Fried durian ice cream
濱海購物坊，＃八月2日至25日萊佛士大道，新加坡。電話+65 6423 1881。
138馬場路，＃01-01，新加坡。電話+65 6392 1722。
為了滿足你的激情蟹，頭部到仙發茶餐廳在芽籠，新加坡最知名的紅燈區。不要被仙發的看似堅韌不拔的包圍上當。廚師所有者李修賢的食物是如此之好，安東尼伯爾頓稱這個地方是全國最好的餐廳。所有的廚師李某的海鮮料理都非常出色，但常客繼續回來的菜是他的螃蟹米粉 - 紅燒庫存巨大的斯里蘭卡螃蟹，然後炒米粉麵條。這確實是一個鼓舞人心的菜。
659-661芽籠羅弄35（在芽籠路的拐角處），新加坡。電話+65 6744 9778。
46座荷蘭車道，＃01-359，新加坡。電話+65 9662 7040。
I’ll admit that eating this dish takes a little bit of courage. After all, to the uninitiated, durian, Singapore’s favorite fruit, smells like old, dirty sweatsocks stuffed with garlic. Nonetheless, Singaporeans are as passionate about their durian as Frenchmen are for stinky cheese. Chef Yong Bing Ngen has created what many consider to be the best durian dessert on the island.
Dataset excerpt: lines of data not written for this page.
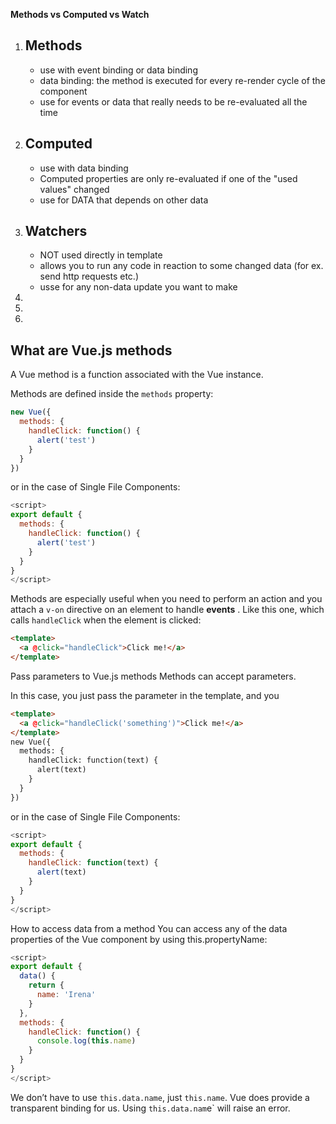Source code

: **Methods vs Computed  vs Watch**

1. ## Methods

   - use with event binding or data binding
   - data binding: the method is executed for every re-render cycle of the component
   - use for events or data that really needs to be re-evaluated all the time
2. ## Computed

   - use with data binding
   - Computed properties are only re-evaluated if one of the "used values" changed
   - use for DATA that depends on other data
3. ## Watchers

   - NOT used directly in template
   - allows you to run any code in reaction to some changed data (for ex. send http requests etc.)
   - usse for any non-data update you want to make
4. 
5. 
6. 

## What are Vue.js methods

A Vue method is a function associated with the Vue instance.

Methods are defined inside the `methods` property:

```js
new Vue({
  methods: {
    handleClick: function() {
      alert('test')
    }
  }
})
```

or in the case of Single File Components:

```js
<script>
export default {
  methods: {
    handleClick: function() {
      alert('test')
    }
  }
}
</script>
```

Methods are especially useful when you need to perform an action and you attach a `v-on` directive on an element to handle  **events** . Like this one, which calls `handleClick` when the element is clicked:

```html
<template>
  <a @click="handleClick">Click me!</a>
</template>
```

Pass parameters to Vue.js methods
Methods can accept parameters.

In this case, you just pass the parameter in the template, and you

```html
<template>
  <a @click="handleClick('something')">Click me!</a>
</template>
new Vue({
  methods: {
    handleClick: function(text) {
      alert(text)
    }
  }
})
```
or in the case of Single File Components:
```js
<script>
export default {
  methods: {
    handleClick: function(text) {
      alert(text)
    }
  }
}
</script>
```

How to access data from a method
You can access any of the data properties of the Vue component by using this.propertyName:

<template>
  <a @click="handleClick()">Click me!</a>
</template>

```js
<script>
export default {
  data() {
    return {
      name: 'Irena'
    }
  },
  methods: {
    handleClick: function() {
      console.log(this.name)
    }
  }
}
</script>
```
We don’t have to use `this.data.name`, just `this.name`. Vue does provide a transparent binding for us. Using `this.data.nam`e` will raise an error.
The secret behind Chef Yong’s fried durian ice cream is that it’s not really ice cream. Because the flesh of the fruit is so naturally creamy, the talented cook found that if he froze it, then quickly battered it and deep-fried it, the resulting texture was something akin to ice cream. Durian lovers have been known to swoon when tasting this delightful hot and cold dessert.